Work to be completed> Please transcribe the lines below exactly, and leave every image behind.

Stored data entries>
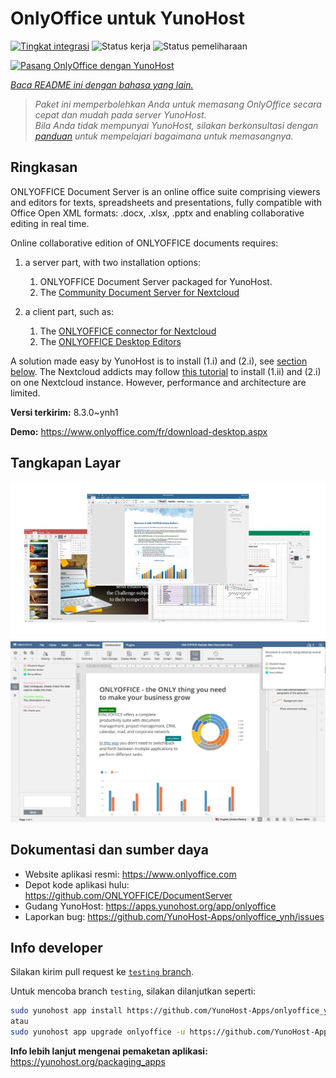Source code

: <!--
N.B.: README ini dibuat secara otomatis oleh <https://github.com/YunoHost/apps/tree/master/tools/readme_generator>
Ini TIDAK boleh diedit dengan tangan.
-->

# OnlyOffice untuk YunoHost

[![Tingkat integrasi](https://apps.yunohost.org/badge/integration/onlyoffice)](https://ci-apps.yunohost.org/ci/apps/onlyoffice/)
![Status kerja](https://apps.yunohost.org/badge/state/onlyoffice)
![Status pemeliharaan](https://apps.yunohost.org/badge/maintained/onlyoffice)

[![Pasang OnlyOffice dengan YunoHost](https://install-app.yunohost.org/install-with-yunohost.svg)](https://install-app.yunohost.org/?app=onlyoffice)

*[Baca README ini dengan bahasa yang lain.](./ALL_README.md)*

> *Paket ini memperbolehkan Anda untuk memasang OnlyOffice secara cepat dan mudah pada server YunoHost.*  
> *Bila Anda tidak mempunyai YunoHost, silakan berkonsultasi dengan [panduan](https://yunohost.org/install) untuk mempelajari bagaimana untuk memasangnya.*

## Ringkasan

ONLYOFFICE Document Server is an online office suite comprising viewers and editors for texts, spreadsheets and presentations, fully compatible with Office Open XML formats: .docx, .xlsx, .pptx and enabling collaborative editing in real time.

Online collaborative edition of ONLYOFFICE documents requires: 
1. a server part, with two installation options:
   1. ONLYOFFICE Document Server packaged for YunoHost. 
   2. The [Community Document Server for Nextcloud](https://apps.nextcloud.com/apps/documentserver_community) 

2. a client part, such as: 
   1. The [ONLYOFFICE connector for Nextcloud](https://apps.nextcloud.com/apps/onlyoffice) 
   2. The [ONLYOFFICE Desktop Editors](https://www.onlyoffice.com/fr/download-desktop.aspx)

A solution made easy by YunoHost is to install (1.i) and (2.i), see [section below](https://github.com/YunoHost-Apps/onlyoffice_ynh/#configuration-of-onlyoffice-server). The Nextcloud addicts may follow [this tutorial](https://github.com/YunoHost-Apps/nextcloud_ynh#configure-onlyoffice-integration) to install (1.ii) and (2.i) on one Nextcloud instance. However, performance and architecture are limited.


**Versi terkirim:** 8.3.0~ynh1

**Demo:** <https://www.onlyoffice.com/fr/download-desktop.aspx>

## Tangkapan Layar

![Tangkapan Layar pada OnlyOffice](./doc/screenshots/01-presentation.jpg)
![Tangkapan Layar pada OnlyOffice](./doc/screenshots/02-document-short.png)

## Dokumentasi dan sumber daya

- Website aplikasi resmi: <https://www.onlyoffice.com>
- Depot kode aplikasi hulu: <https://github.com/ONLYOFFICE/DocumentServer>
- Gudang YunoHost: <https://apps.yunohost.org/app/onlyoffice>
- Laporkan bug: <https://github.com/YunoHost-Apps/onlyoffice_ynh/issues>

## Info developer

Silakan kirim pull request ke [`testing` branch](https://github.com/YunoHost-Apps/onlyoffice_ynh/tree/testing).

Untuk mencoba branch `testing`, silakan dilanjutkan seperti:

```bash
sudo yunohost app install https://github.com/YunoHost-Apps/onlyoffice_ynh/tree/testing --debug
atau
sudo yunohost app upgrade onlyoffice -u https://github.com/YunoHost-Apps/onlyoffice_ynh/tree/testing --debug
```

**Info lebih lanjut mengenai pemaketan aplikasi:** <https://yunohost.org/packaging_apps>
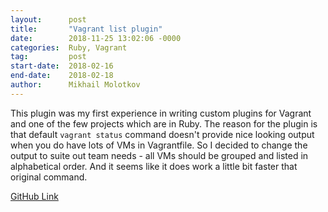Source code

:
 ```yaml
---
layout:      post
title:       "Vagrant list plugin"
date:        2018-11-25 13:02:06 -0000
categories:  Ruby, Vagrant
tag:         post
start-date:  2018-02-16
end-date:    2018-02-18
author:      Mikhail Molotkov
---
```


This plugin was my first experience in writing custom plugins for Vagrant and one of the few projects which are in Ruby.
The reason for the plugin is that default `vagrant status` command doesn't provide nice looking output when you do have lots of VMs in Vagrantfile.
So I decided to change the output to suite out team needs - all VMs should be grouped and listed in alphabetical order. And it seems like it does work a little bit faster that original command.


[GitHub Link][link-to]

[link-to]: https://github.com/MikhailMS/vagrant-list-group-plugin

Response to the task>
Source code

: <!--
N.B.: README ini dibuat secara otomatis oleh <https://github.com/YunoHost/apps/tree/master/tools/readme_generator>
Ini TIDAK boleh diedit dengan tangan.
-->

# OnlyOffice untuk YunoHost

[![Tingkat integrasi](https://apps.yunohost.org/badge/integration/onlyoffice)](https://ci-apps.yunohost.org/ci/apps/onlyoffice/)
![Status kerja](https://apps.yunohost.org/badge/state/onlyoffice)
![Status pemeliharaan](https://apps.yunohost.org/badge/maintained/onlyoffice)

[![Pasang OnlyOffice dengan YunoHost](https://install-app.yunohost.org/install-with-yunohost.svg)](https://install-app.yunohost.org/?app=onlyoffice)

*[Baca README ini dengan bahasa yang lain.](./ALL_README.md)*

> *Paket ini memperbolehkan Anda untuk memasang OnlyOffice secara cepat dan mudah pada server YunoHost.*  
> *Bila Anda tidak mempunyai YunoHost, silakan berkonsultasi dengan [panduan](https://yunohost.org/install) untuk mempelajari bagaimana untuk memasangnya.*

## Ringkasan

ONLYOFFICE Document Server is an online office suite comprising viewers and editors for texts, spreadsheets and presentations, fully compatible with Office Open XML formats: .docx, .xlsx, .pptx and enabling collaborative editing in real time.

Online collaborative edition of ONLYOFFICE documents requires: 
1. a server part, with two installation options:
   1. ONLYOFFICE Document Server packaged for YunoHost. 
   2. The [Community Document Server for Nextcloud](https://apps.nextcloud.com/apps/documentserver_community) 

2. a client part, such as: 
   1. The [ONLYOFFICE connector for Nextcloud](https://apps.nextcloud.com/apps/onlyoffice) 
   2. The [ONLYOFFICE Desktop Editors](https://www.onlyoffice.com/fr/download-desktop.aspx)

A solution made easy by YunoHost is to install (1.i) and (2.i), see [section below](https://github.com/YunoHost-Apps/onlyoffice_ynh/#configuration-of-onlyoffice-server). The Nextcloud addicts may follow [this tutorial](https://github.com/YunoHost-Apps/nextcloud_ynh#configure-onlyoffice-integration) to install (1.ii) and (2.i) on one Nextcloud instance. However, performance and architecture are limited.


**Versi terkirim:** 8.3.0~ynh1

**Demo:** <https://www.onlyoffice.com/fr/download-desktop.aspx>

## Tangkapan Layar

![Tangkapan Layar pada OnlyOffice](./doc/screenshots/01-presentation.jpg)
![Tangkapan Layar pada OnlyOffice](./doc/screenshots/02-document-short.png)

## Dokumentasi dan sumber daya

- Website aplikasi resmi: <https://www.onlyoffice.com>
- Depot kode aplikasi hulu: <https://github.com/ONLYOFFICE/DocumentServer>
- Gudang YunoHost: <https://apps.yunohost.org/app/onlyoffice>
- Laporkan bug: <https://github.com/YunoHost-Apps/onlyoffice_ynh/issues>

## Info developer

Silakan kirim pull request ke [`testing` branch](https://github.com/YunoHost-Apps/onlyoffice_ynh/tree/testing).

Untuk mencoba branch `testing`, silakan dilanjutkan seperti:

```bash
sudo yunohost app install https://github.com/YunoHost-Apps/onlyoffice_ynh/tree/testing --debug
atau
sudo yunohost app upgrade onlyoffice -u https://github.com/YunoHost-Apps/onlyoffice_ynh/tree/testing --debug
```

**Info lebih lanjut mengenai pemaketan aplikasi:** <https://yunohost.org/packaging_apps>
Source code

:
 ```yaml
---
layout:      post
title:       "Vagrant list plugin"
date:        2018-11-25 13:02:06 -0000
categories:  Ruby, Vagrant
tag:         post
start-date:  2018-02-16
end-date:    2018-02-18
author:      Mikhail Molotkov
---
```


This plugin was my first experience in writing custom plugins for Vagrant and one of the few projects which are in Ruby.
The reason for the plugin is that default `vagrant status` command doesn't provide nice looking output when you do have lots of VMs in Vagrantfile.
So I decided to change the output to suite out team needs - all VMs should be grouped and listed in alphabetical order. And it seems like it does work a little bit faster that original command.


[GitHub Link][link-to]

[link-to]: https://github.com/MikhailMS/vagrant-list-group-plugin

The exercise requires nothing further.